子どもが主役の映画はこれまであまり観なかったし、期待しないで、ただ林遣都のデビュー作にして主演作ということで鑑賞。それが想像以上に良かった。
16歳の林遣都の美少年ぶりもさることながら、そのことが一切映画の本筋とは関係ないというのがいい。ひたすら野球に没頭する中学1年生の原田巧(遣都)は、天才的ピッチャーであり、心に深い孤独を抱えながら誰とも分かち合えない野球への真摯な思いを抱いていた。その姿は孤高で美しい。マウンドに立った彼の投球に入った時のアップの顔、全身で、その崇高さを醸し出していた。これがデビュー作?
そして、彼の豪速球をキャッチできてバッテリーを組むことになった豪ちゃん(山田健太)の笑顔も最高にいい。

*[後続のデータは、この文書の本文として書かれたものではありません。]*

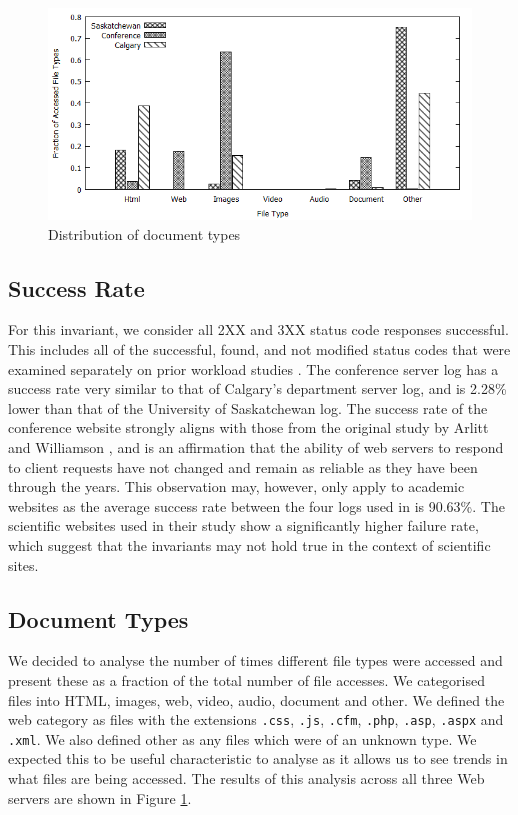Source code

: \documentclass[10pt,conference]{IEEEtran}
\begin{document}
\begin{figure}
    \includegraphics{images/filetype}
    \caption{Distribution of document types}\label{fig:file_types}
\end{figure}

\subsection{Success Rate} %
\label{sub:success_rate}
For this invariant, we consider all 2XX and 3XX status code responses successful. This includes all of the successful, found, and not modified status codes that were examined separately on prior workload studies \cite{keynote, Faber}. The conference server log has a success rate very similar to that of Calgary’s department server log, and is 2.28\% lower than that of the University of Saskatchewan log. The success rate of the conference website strongly aligns with those from the original study by Arlitt and Williamson \cite{keynote}, and is an affirmation that the ability of web servers to respond to client requests have not changed and remain as reliable as they have been through the years. This observation may, however, only apply to academic websites as the average success rate between the four logs used in \cite{keynote, Faber} is 90.63\%. The scientific websites used in their study show a significantly higher failure rate, which suggest that the invariants may not hold true in the context of scientific sites.

\subsection{Document Types}\label{sub:doc_types}
We decided to analyse the number of times different file types were accessed and present these as a fraction of the total number of file accesses. We categorised files into HTML, images, web, video, audio, document and other. We defined the web category as files with the extensions \texttt{.css}, \texttt{.js}, \texttt{.cfm}, \texttt{.php}, \texttt{.asp}, \texttt{.aspx} and \texttt{.xml}. We also defined other as any files which were of an unknown type. We expected this to be useful characteristic to analyse as it allows us to see trends in what files are being accessed. The results of this analysis across all three Web servers are shown in Figure \ref{fig:file_types}.
\end{document}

この作品、3000人の子どもが参加したオーディションの結果、主演のバッテリー二人と、その友人たちが決まったというが、検索してみると、やはり野球経験者が多く、投げる、取るは本当に上手だったし、少年たちの野球をしながらの自然な演技が本当に良かった。
野球部の鬼監督の萩原聖人や、祖父役の菅原文太(この人の岡山弁が実にナチュラル)など、周囲を固める大人たちが、少年たちの成長に大きく関わらないのがいい。あくまでそっと見守っている。少年たちは、その年ごろ特有の不器用さながらも関係性をはぐくみ、また、バッテリーも最後にはお互いを心から信頼できる関係になる。まさに「バッテリー」、二人の成長の物語。
原作が素晴らしいことと、やはり滝田洋二郎監督の腕なんだろうな。少年たちが本当に眩しく、素晴らしかった。ちなみにロケ地は岡山で、岡山弁も素朴で彼らの純朴さを出すのに一役買っているような気がした。